Renewable energy is now much cheaper in Türkiye than fossil fuels, which are responsible for about one-fifth of the inflation the country has experienced since May, and continuing the growth of renewables could protect consumers from high fuel bills, found a new study published Tuesday.
The world is experiencing a surge in the cost of living and corresponding inflation levels, mostly attributed to supply-side factors. Soaring prices of fossil fuel-based energy preceded and accompanied this return to inflation in countries across the world, according to Cambridge Econometrics.
The report titled "Fossil Fuel Prices and Inflation in Türkiye" found that the global energy crisis triggered by Russia's war in Ukraine and combined with the depreciation of the Turkish lira has led to electricity prices going up by 102%, gas by 145% and transport fuels by 182% in the last 12 months.

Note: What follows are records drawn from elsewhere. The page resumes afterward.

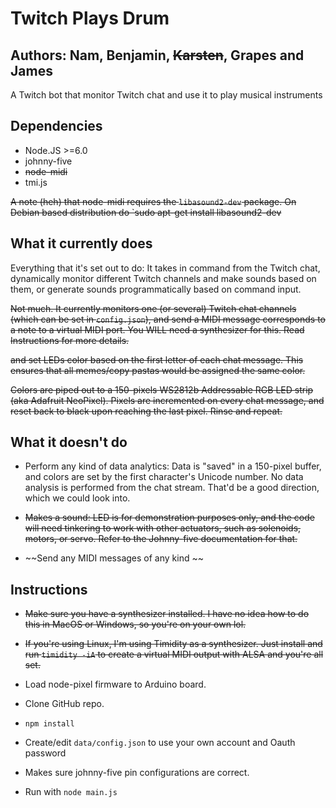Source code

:# Twitch Plays Drum

## Authors: Nam, Benjamin, ~~Karsten~~, Grapes and James

A Twitch bot that monitor Twitch chat and use it to play musical instruments

## Dependencies

- Node.JS >=6.0
- johnny-five
- ~~node-midi~~
- tmi.js

~~A note (heh) that node-midi requires the `libasound2-dev` package. On Debian based distribution do `sudo apt-get install libasound2-dev~~

## What it currently does

Everything that it's set out to do: It takes in command from the Twitch chat, dynamically monitor different Twitch channels and make sounds based on them, or generate sounds programmatically based on command input.

~~Not much. It currently monitors one (or several) Twitch chat channels (which can be set in `config.json`), and send a MIDI message corresponds to a note to a virtual MIDI port. You WILL need a synthesizer for this. Read Instructions for more details.~~

~~and set LEDs color based on the first letter of each chat message. This ensures that all memes/copy pastas would be assigned the same color.~~

~~Colors are piped out to a 150-pixels WS2812b Addressable RGB LED strip (aka Adafruit NeoPixel). Pixels are incremented on every chat message, and reset back to black upon reaching the last pixel. Rinse and repeat.~~

## What it doesn't do

- Perform any kind of data analytics: Data is "saved" in a 150-pixel buffer, and colors are set by the first character's Unicode number. No data analysis is performed from the chat stream. That'd be a good direction, which we could look into.

- ~~Makes a sound: LED is for demonstration purposes only, and the code will need tinkering to work with other actuators, such as solenoids, motors, or servo. Refer to the Johnny-five documentation for that.~~

- ~~Send any MIDI messages of any kind ~~

## Instructions

- ~~Make sure you have a synthesizer installed. I have no idea how to do this in MacOS or Windows, so you're on your own lol.~~ 

- ~~If you're using Linux, I'm using Timidity as a synthesizer. Just install and run `timidity -iA` to create a virtual MIDI output with ALSA and you're all set.~~

- Load node-pixel firmware to Arduino board.
- Clone GitHub repo. 
- `npm install`
- Create/edit `data/config.json` to use your own account and Oauth password
- Makes sure johnny-five pin configurations are correct.
- Run with `node main.js`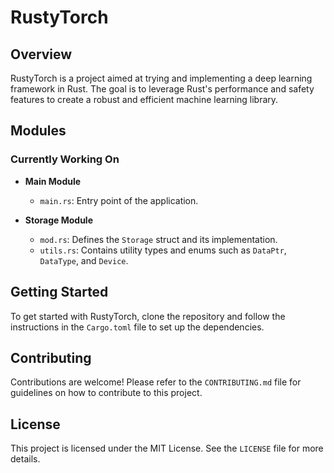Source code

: # RustyTorch

## Overview

RustyTorch is a project aimed at trying and implementing a deep learning framework in Rust. The goal is to leverage Rust's performance and safety features to create a robust and efficient machine learning library.

## Modules

### Currently Working On

- **Main Module**
    - `main.rs`: Entry point of the application.

- **Storage Module**
    - `mod.rs`: Defines the `Storage` struct and its implementation.
    - `utils.rs`: Contains utility types and enums such as `DataPtr`, `DataType`, and `Device`.

## Getting Started

To get started with RustyTorch, clone the repository and follow the instructions in the `Cargo.toml` file to set up the dependencies.

## Contributing

Contributions are welcome! Please refer to the `CONTRIBUTING.md` file for guidelines on how to contribute to this project.

## License

This project is licensed under the MIT License. See the `LICENSE` file for more details.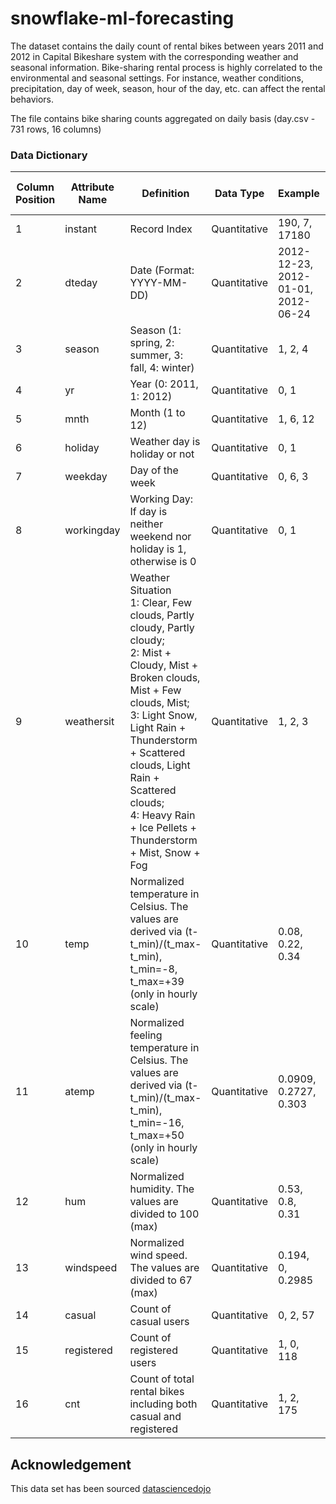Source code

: # snowflake-ml-forecasting

The dataset contains the daily count of rental bikes between years 2011 and 2012 in Capital Bikeshare system with the
corresponding weather and seasonal information. Bike-sharing rental process is highly correlated to the environmental
and seasonal settings. For instance, weather conditions, precipitation, day of week, season, hour of the day, etc. can
affect the rental behaviors.

The file contains bike sharing counts aggregated on daily basis (day.csv - 731 rows, 16 columns)

### Data Dictionary

| Column Position | Attribute Name | Definition                                                                                                                                                                                                                                                                                                          | Data Type    | Example                            | % Null Ratios |
|-----------------|----------------|---------------------------------------------------------------------------------------------------------------------------------------------------------------------------------------------------------------------------------------------------------------------------------------------------------------------|--------------|------------------------------------|---------------|
| 1               | instant        | Record Index                                                                                                                                                                                                                                                                                                        | Quantitative | 190, 7, 17180                      | 0             |
| 2               | dteday         | Date (Format: YYYY-MM-DD)                                                                                                                                                                                                                                                                                           | Quantitative | 2012-12-23, 2012-01-01, 2012-06-24 | 0             |
| 3               | season         | Season (1: spring, 2: summer, 3: fall, 4: winter)                                                                                                                                                                                                                                                                   | Quantitative | 1, 2, 4                            | 0             |
| 4               | yr             | Year (0: 2011, 1: 2012)                                                                                                                                                                                                                                                                                             | Quantitative | 0, 1                               | 0             |
| 5               | mnth           | Month (1 to 12)                                                                                                                                                                                                                                                                                                     | Quantitative | 1, 6, 12                           | 0             |
| 6               | holiday        | Weather day is holiday or not                                                                                                                                                                                                                                                                                       | Quantitative | 0, 1                               | 0             |
| 7               | weekday        | Day of the week                                                                                                                                                                                                                                                                                                     | Quantitative | 0, 6, 3                            | 0             |
| 8               | workingday     | Working Day: If day is neither weekend nor holiday is 1, otherwise is 0                                                                                                                                                                                                                                             | Quantitative | 0, 1                               | 0             |
| 9               | weathersit     | Weather Situation<br/>1: Clear, Few clouds, Partly cloudy, Partly cloudy; <br/>2: Mist + Cloudy, Mist + Broken clouds, Mist + Few clouds, Mist; <br/>3: Light Snow, Light Rain + Thunderstorm + Scattered clouds, Light Rain + Scattered clouds; <br/>4: Heavy Rain + Ice Pellets + Thunderstorm + Mist, Snow + Fog | Quantitative | 1, 2, 3                            | 0             |
| 10              | temp           | Normalized temperature in Celsius. The values are derived via (t-t_min)/(t_max-t_min), t_min=-8, t_max=+39 (only in hourly scale)                                                                                                                                                                                   | Quantitative | 0.08, 0.22, 0.34                   | 0             |
| 11              | atemp          | Normalized feeling temperature in Celsius. The values are derived via (t-t_min)/(t_max-t_min), t_min=-16, t_max=+50 (only in hourly scale)                                                                                                                                                                          | Quantitative | 0.0909, 0.2727, 0.303              | 0             |
| 12              | hum            | Normalized humidity. The values are divided to 100 (max)                                                                                                                                                                                                                                                            | Quantitative | 0.53, 0.8, 0.31                    | 0             |
| 13              | windspeed      | Normalized wind speed. The values are divided to 67 (max)                                                                                                                                                                                                                                                           | Quantitative | 0.194, 0, 0.2985                   | 0             |
| 14              | casual         | Count of casual users                                                                                                                                                                                                                                                                                               | Quantitative | 0, 2, 57                           | 0             |
| 15              | registered     | Count of registered users                                                                                                                                                                                                                                                                                           | Quantitative | 1, 0, 118                          | 0             |
| 16              | cnt            | Count of total rental bikes including both casual and registered                                                                                                                                                                                                                                                    | Quantitative | 1, 2, 175                          | 0             |

## Acknowledgement

This data set has been
sourced [datasciencedojo](https://code.datasciencedojo.com/datasciencedojo/datasets/tree/master/Bike%20Sharing)
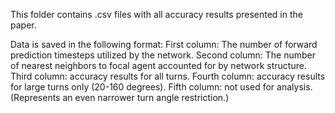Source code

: This folder contains .csv files with all accuracy results presented in the paper. 

Data is saved in the following format: 
First column: The number of forward prediction timesteps utilized by the network. 
Second column: The number of nearest neighbors to focal agent accounted for by network structure. 
Third column: accuracy results for all turns. 
Fourth column: accuracy results for large turns only (20-160 degrees). 
Fifth column: not used for analysis. (Represents an even narrower turn angle restriction.)
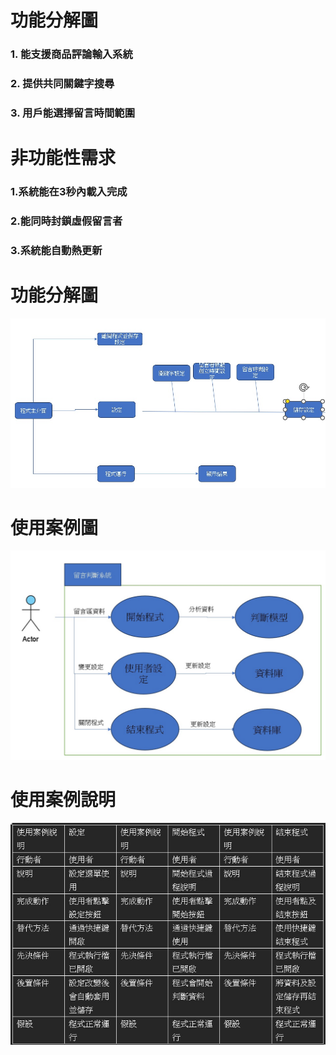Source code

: # 功能分解圖
### 1.	能支援商品評論輸入系統
### 2.	提供共同關鍵字搜尋
### 3. 用戶能選擇留言時間範圍

# 非功能性需求
### 1.系統能在3秒內載入完成
### 2.能同時封鎖虛假留言者
### 3.系統能自動熱更新

# 功能分解圖
 ![](功能分解圖.jpg)

# 使用案例圖
![](使用流程.jpg)

# 使用案例說明
![](使用案例說明.jpg)
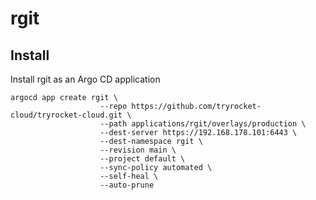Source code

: # rgit

## Install

Install rgit as an Argo CD application

    argocd app create rgit \
                        --repo https://github.com/tryrocket-cloud/tryrocket-cloud.git \
                        --path applications/rgit/overlays/production \
                        --dest-server https://192.168.178.101:6443 \
                        --dest-namespace rgit \
                        --revision main \
                        --project default \
                        --sync-policy automated \
                        --self-heal \
                        --auto-prune
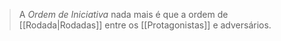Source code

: > A *Ordem de Iniciativa* nada mais é que a ordem de [[Rodada|Rodadas]] entre os [[Protagonistas]] e adversários.
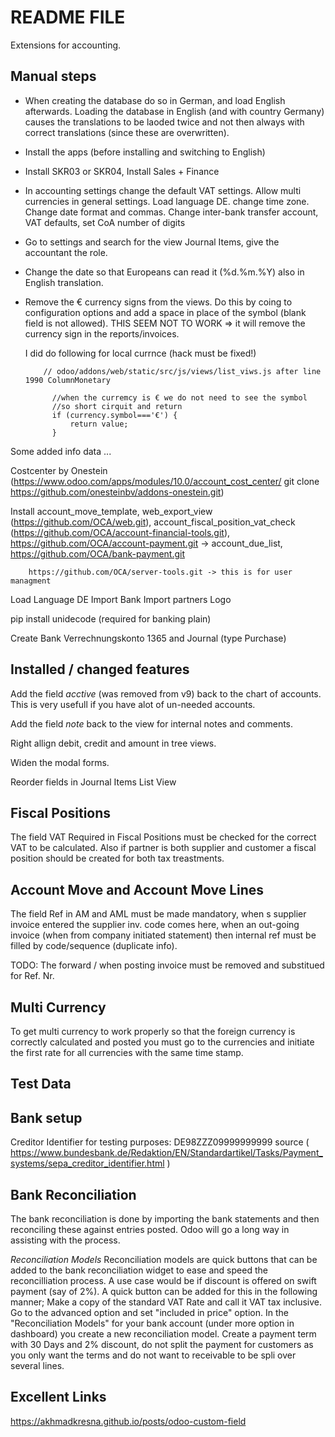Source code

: README FILE
===========

Extensions for accounting.

Manual steps
------------

- When creating the database do so in German, and load English afterwards. Loading the database in English (and with country Germany) 
  causes the translations to be laoded twice and not then always with correct translations (since these are overwritten).
- Install the apps (before installing and switching to English)

- Install SKR03 or SKR04, Install Sales + Finance
- In accounting settings change the default VAT settings. Allow multi currencies in general settings. Load language DE. 
  change time zone. Change date format and commas. Change inter-bank transfer account, VAT defaults, set CoA number of digits
- Go to settings and search for the view Journal Items, give the accountant the role.
- Change the date so that Europeans can read it (%d.%m.%Y) also in English translation.
- Remove the € currency signs from the views. Do this by coing to configuration options
  and add a space in place of the symbol (blank field is not allowed). THIS SEEM NOT TO
  WORK => it will remove the currency sign in the reports/invoices.

  I did do following for local currnce (hack must be fixed!)

          // odoo/addons/web/static/src/js/views/list_viws.js after line 1990 ColumnMonetary

            //when the curremcy is € we do not need to see the symbol
            //so short cirquit and return
            if (currency.symbol==='€') {
                return value;
            }

Some added info data ...


Costcenter by Onestein (https://www.odoo.com/apps/modules/10.0/account_cost_center/
                        git clone https://github.com/onesteinbv/addons-onestein.git)

Install account_move_template, web_export_view (https://github.com/OCA/web.git),
        account_fiscal_position_vat_check (https://github.com/OCA/account-financial-tools.git),
        https://github.com/OCA/account-payment.git -> account_due_list,
        https://github.com/OCA/bank-payment.git

        https://github.com/OCA/server-tools.git -> this is for user managment
        
Load Language DE
Import Bank
Import partners
Logo

pip install unidecode (required for banking plain)

Create Bank Verrechnungskonto 1365 and Journal (type Purchase)


Installed / changed features
----------------------------

Add the field *acctive* (was removed from v9) back to the chart of accounts. This is 
very usefull if you have alot of un-needed accounts.

Add the field *note* back to the view for internal notes and comments.

Right allign debit, credit and amount in tree views.

Widen the modal forms.

Reorder fields in Journal Items List View



Fiscal Positions
----------------

The field VAT Required in Fiscal Positions must be checked for the correct VAT to be calculated. Also if partner
is both supplier and customer a fiscal position should be created for both tax treastments.




Account Move and Account Move Lines
-----------------------------------

The field Ref in AM and AML must be made mandatory, when s supplier invoice entered the supplier inv. code comes here,
when an out-going invoice (when from company initiated statement) then internal ref must be filled by code/sequence (duplicate info).

TODO: The forward / when posting invoice must be removed and substitued for Ref. Nr.

Multi Currency
--------------

To get multi currency to work properly so that the foreign currency is correctly calculated and posted you must go 
to the currencies and initiate the first rate for all currencies with the same time stamp.

Test Data
---------



Bank setup
----------

Creditor Identifier for testing purposes: DE98ZZZ09999999999
source ( https://www.bundesbank.de/Redaktion/EN/Standardartikel/Tasks/Payment_systems/sepa_creditor_identifier.html )

Bank Reconciliation
-------------------

The bank reconciliation is done by importing the bank statements and then reconciling these against entries posted. Odoo will 
go a long way in assisting with the process. 

*Reconciliation Models*
Reconciliation models are quick buttons that can be added to the bank reconciliation widget to ease and speed the reconcilliation process. A use case
would be if discount is offered on swift payment (say of 2%). A quick button can be added for this in the following manner; Make a copy of the standard VAT Rate
and call it VAT tax inclusive. Go to the advanced option and set "included in price" option. In the "Reconciliation Models" for your bank account (under more option in dashboard)
you create a new reconciliation model. Create a payment term with 30 Days and 2% discount, do not split the payment for customers as you only want the terms and do not want to receivable
to be spli over several lines.


Excellent Links
---------------

https://akhmadkresna.github.io/posts/odoo-custom-field
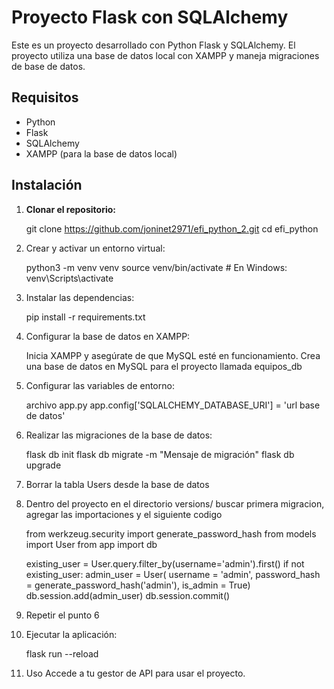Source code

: # Proyecto Flask con SQLAlchemy

Este es un proyecto desarrollado con Python Flask y SQLAlchemy. El proyecto utiliza una base de datos local con XAMPP y maneja migraciones de base de datos.

## Requisitos

- Python
- Flask
- SQLAlchemy
- XAMPP (para la base de datos local)

## Instalación

1. **Clonar el repositorio:**

   git clone https://github.com/joninet2971/efi_python_2.git
   cd efi_python
   
2. Crear y activar un entorno virtual:
    
    python3 -m venv venv
    source venv/bin/activate  # En Windows: venv\Scripts\activate
    
3. Instalar las dependencias:

    pip install -r requirements.txt

4. Configurar la base de datos en XAMPP:

    Inicia XAMPP y asegúrate de que MySQL esté en funcionamiento.
    Crea una base de datos en MySQL para el proyecto llamada equipos_db

5. Configurar las variables de entorno:

    archivo app.py
    app.config['SQLALCHEMY_DATABASE_URI'] = 'url base de datos'
    
6. Realizar las migraciones de la base de datos:

    flask db init
    flask db migrate -m "Mensaje de migración"
    flask db upgrade

7. Borrar la tabla Users desde la base de datos
8. Dentro del proyecto en el directorio versions/ buscar primera migracion, agregar las importaciones y el siguiente codigo

    from werkzeug.security import generate_password_hash
    from models import  User
    from app  import db

    existing_user = User.query.filter_by(username='admin').first()
    if not existing_user:
        admin_user = User(
            username = 'admin',
            password_hash = generate_password_hash('admin'),
            is_admin = True)
        db.session.add(admin_user)
        db.session.commit()

9. Repetir el punto 6

10. Ejecutar la aplicación:

    flask run --reload
    
8. Uso
Accede a tu gestor de API para usar el proyecto.


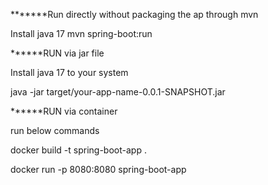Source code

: *******Run directly without packaging the ap through mvn

Install java 17
mvn spring-boot:run







******RUN via jar file

Install java 17 to your system 

java -jar target/your-app-name-0.0.1-SNAPSHOT.jar





******RUN via container 

run below commands 

docker build -t spring-boot-app .

docker run -p 8080:8080 spring-boot-app
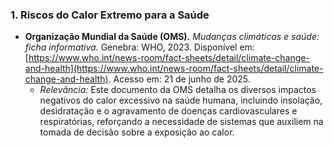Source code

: ### 1. Riscos do Calor Extremo para a Saúde

* **Organização Mundial da Saúde (OMS).** *Mudanças climáticas e saúde: ficha informativa.* Genebra: WHO, 2023. Disponível em: [https://www.who.int/news-room/fact-sheets/detail/climate-change-and-health](https://www.who.int/news-room/fact-sheets/detail/climate-change-and-health). Acesso em: 21 de junho de 2025.
    * *Relevância:* Este documento da OMS detalha os diversos impactos negativos do calor excessivo na saúde humana, incluindo insolação, desidratação e o agravamento de doenças cardiovasculares e respiratórias, reforçando a necessidade de sistemas que auxiliem na tomada de decisão sobre a exposição ao calor.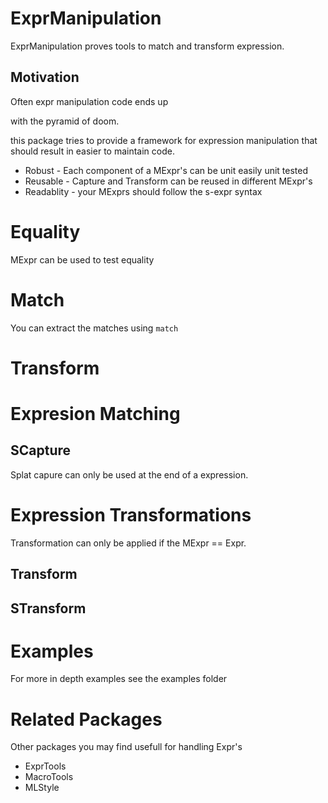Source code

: # ExprManipulation

ExprManipulation proves tools to match and transform expression.

## Motivation

Often expr manipulation code ends up

with the pyramid of doom.

this package tries to provide a framework for expression manipulation that should result in easier to
maintain code.

- Robust - Each component of a MExpr's can be unit easily unit tested
- Reusable - Capture and Transform can be reused in different MExpr's
- Readablity - your MExprs should follow the s-expr syntax

# Equality

MExpr can be used to test equality

# Match

You can extract the matches using `match`

# Transform

# Expresion Matching

## SCapture

Splat capure can only be used at the end of a expression.

<!-- Just like splat in Julia SplatCapture will always match. If no elements are present it will return a empty array -->

# Expression Transformations

Transformation can only be applied if the MExpr == Expr.

## Transform

## STransform

# Examples

For more in depth examples see the examples folder

# Related Packages

Other packages you may find usefull for handling Expr's

- ExprTools
- MacroTools
- MLStyle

Energy prices were twice as volatile as consumer prices overall, while inflation currently stands at 83% and electricity prices have accounted for only 3% as a result of state subsidies, according to the report.
Türkiye has introduced targeted measures to shield households from soaring prices at a cost to the treasury of TL 300 billion ($16 billion), or 2% of the gross domestic product (GDP), while the measures are expected to increase in 2023, the report said.
However, the lifetime cost per megawatt-hour of new solar PV, standing at $64, and onshore wind power, at $44, is now less than half the cost per megawatt-hour of natural gas-fired generation, at $128, according to Cambridge Econometrics calculations.
The report's author, Carl Heinemann, said accelerating Türkiye's transition away from dependence on fossil fuel imports and to wind and solar was the right policy choice to protect households, industry and the Turkish economy from volatile energy prices.
Electricity generation
Türkiye has increased the share of renewables in electricity generation from a quarter in 2020 to nearly half in the first half of 2022, already making significant progress in deploying renewables.
Hydro is responsible for a large share of electricity generation from renewables, ranging between 17% and 31%, but the greatest growth in renewable electricity generation came from wind energy, as its share has grown from 1% to 11% over the past 12 years.
The share of solar in total electricity generation has also risen from almost zero to 5% in the last five years.
"Growing the already strong share of renewable energy and speeding up the roll-out of electrified transport and efficient heating in Türkiye could have a disinflationary effect and place less of a burden on the economy, households and businesses, and create security of energy supply for the country," Heinemann said.
According to the report, continuing and expanding the support for renewables reduces Türkiye's dependence on energy imports and has the potential to reduce electricity prices in the long run as domestically produced renewables substitute for fossil fuel imports. It also should be supported with rapid electrification of transport and heating.
"Newly installed wind and solar capacity is half as expensive per megawatt-hour as gas power, so continuing and expanding support for wind and solar will also limit the need for expensive government interventions in times of high global prices," Heinemann said.